Now I Am Become Death
Showy surf rock combo Man or Astro-man? makes their dust-clearing return from an over 10-year furlough with DEFCON 5…4…3…2…1. In case you’re not hip to the band’s Atomic Age aesthetic—or their riotous, space-schlock stage presence—if the album’s clamped-down title happens to volley a salvo of early-NASA and Cold War images through your head, consider yourself clued in.
This is Kennedy-vs.-Khrushchev music, the ’60s sounds of twirling dials at an all-analog command center—like the Sandals’ Endless Summer with a pinch of McCarthyite paranoia. Produced by Big Black frontman (and proven surf fetishist) Steve Albini, its half-instrumental, half-sung makeup recalls the approach of halcyon forebears like the Trashmen or Kingsmen, but let’s not kid ourselves: Man or Astro-man? was borne out of the ’90s surf revival scene, taking Dick Dale’s m.o. and subsuming it with the untethered energy of punk, as well as a sizable obsession for the era of Barbarella and go-go sci-fi.
“Antimatter Man,” for instance, surges with a hyper-urgent tempo maintained, and even jacked up, through much of the record. The song’s big, mean guitar rumbles with Apollo 13 propulsion. “Break all my bones / Take off my skin,” sneers guitarist and sometimes vocalist Star Crunch, “You try to shake me down and then say / ‘It’s all pretend.’” In the passages with a vocal, as this one—though, as mentioned, much is instrumental—the singing is snotty and bothered, like an astronaut Thurston Moore fed up with the breakdown of Earthling-Martian relations. After Mr.
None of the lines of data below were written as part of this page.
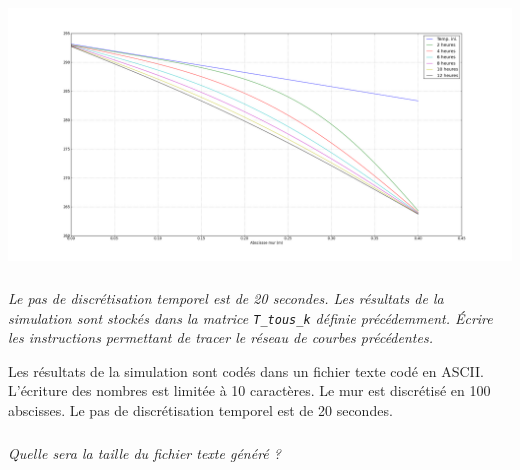 \documentclass[10pt,fleqn]{article} %
\begin{document}
\begin{center}
\includegraphics[width=\linewidth]{images/figure_04}
\end{center}

\subparagraph{}
\textit{Le pas de discrétisation temporel est de 20 secondes. Les résultats de la simulation sont stockés dans la matrice  \texttt{T\_tous\_k}  définie précédemment. Écrire les instructions permettant de tracer le réseau de courbes précédentes.}
\ifprof

\begin{corrige}
\end{corrige}
\else
\fi

Les résultats de la simulation sont codés dans un fichier texte codé en ASCII. L'écriture des nombres est limitée à 10 caractères. 
Le mur est discrétisé en 100 abscisses. Le pas de discrétisation temporel est de 20 secondes. 

\subparagraph{}
\textit{Quelle sera la taille du fichier texte généré ?}
\ifprof

\begin{corrige}
\end{corrige}
\else
\fi
\end{document}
Crunch reveals he is, indeed, an “antimatter man,” sweeping theremin whooshes are triggered, along with all manner of waveform pyrotechnics. Apparently, the surf is pretty gnarly on the Forbidden Planet.
Instrumental to DEFCON are its five “DEFCONs,” interspersed from track to track and starting at 5, increasing in danger and defensive readiness until “DEFCON 1,” by which time you’re already cowering under your middle school desk, waiting for the Iron Curtain to part and launch its be-all, end-all warhead. Opener “DEFCON 5” apprises the listener to a general state of alarm—as in, “I hope Castro doesn’t point his rockets at Key West”—whereas “DEFCON 4” churns with a low-grade, subterranean tension.
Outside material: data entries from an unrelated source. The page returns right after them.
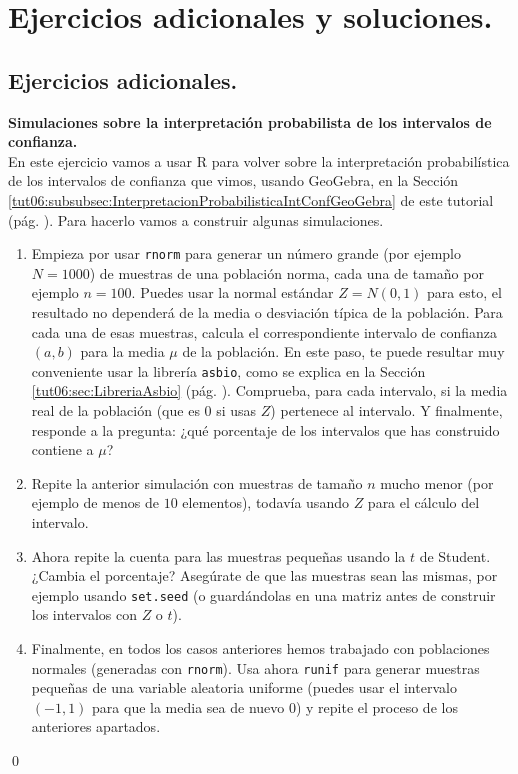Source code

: \documentclass[10pt,a4paper]{article}\usepackage[]{graphicx}\usepackage[]{color}
\newcounter {cont01}
\begin{document}
\section{Ejercicios adicionales y soluciones.}
\label{tut06:sec:EjerciciosAdicionalesYSoluciones}

\subsection*{Ejercicios adicionales.}
\label{tut06:subsec:EjerciciosAdicionales}

\begin{ejercicio}
\label{tut06:ejercicio26}


{\bf Simulaciones sobre  la interpretación probabilista de los intervalos de confianza.}\\
\noindent
En este ejercicio vamos a usar R para volver sobre la interpretación probabilística de los intervalos de confianza que vimos, usando GeoGebra, en la Sección \ref{tut06:subsubsec:InterpretacionProbabilisticaIntConfGeoGebra} de este tutorial (pág. \pageref{tut06:subsubsec:InterpretacionProbabilisticaIntConfGeoGebra}). Para hacerlo vamos a construir algunas simulaciones.

\begin{enumerate}
  \item Empieza por usar {\tt rnorm} para generar un número grande (por ejemplo $N=1000$) de muestras de una población norma, cada una de tamaño por ejemplo $n=100$. Puedes usar la normal estándar $Z=N(0, 1)$ para esto, el resultado no dependerá de la media o desviación típica de la población. Para cada una de esas muestras, calcula el correspondiente intervalo de confianza $(a, b)$ para la media $\mu$ de la población. En este paso, te puede resultar muy conveniente usar la librería {\tt asbio}, como se explica en la Sección \ref{tut06:sec:LibreriaAsbio} (pág. \pageref{tut06:sec:LibreriaAsbio}). Comprueba, para cada intervalo, si la media real de la población (que es $0$ si usas $Z$) pertenece al intervalo. Y finalmente, responde a la pregunta: ¿qué porcentaje de los intervalos que has construido contiene a $\mu$?
  \item Repite la anterior simulación con muestras de tamaño $n$ mucho menor (por ejemplo de menos de $10$ elementos), todavía usando $Z$ para el cálculo del intervalo.
  \item Ahora repite la cuenta para las muestras pequeñas usando la $t$ de Student. ¿Cambia el porcentaje? Asegúrate de que las muestras sean las mismas, por ejemplo  usando {\tt set.seed} (o guardándolas en una matriz antes de construir los intervalos con $Z$ o $t$).
  \item Finalmente, en todos los casos anteriores hemos trabajado con poblaciones normales (generadas con {\tt rnorm}). Usa ahora {\tt runif} para generar muestras pequeñas de una variable aleatoria uniforme (puedes usar el intervalo $(-1, 1)$ para que la media sea de nuevo $0$) y repite el proceso de los anteriores apartados.
\end{enumerate}
\qed
\end{ejercicio}
\end{document}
Definitely the most memorable is “DEFCON 2,” whose John Carpenter-style minimalism trudges with equal parts doom and determination. A mid-tempo number on an often hurried album, its woolly, staccato synth stabs play against a bespeckled nebula of white noise, as well as the stair-stepping sputters of R2-D2. As the sounds swirl about you, a feeling of inexorable danger finds evidence in your twitching face—but, between the frightful alien armada on the horizon and the ever-ratcheting threats of the Red Menace, the only way out is through. Such is the fun, though imperfect, of the latest from Man or Astro-man?, a whirligig composite of War of the Worlds-era culture. Spacesuit and ray gun not included.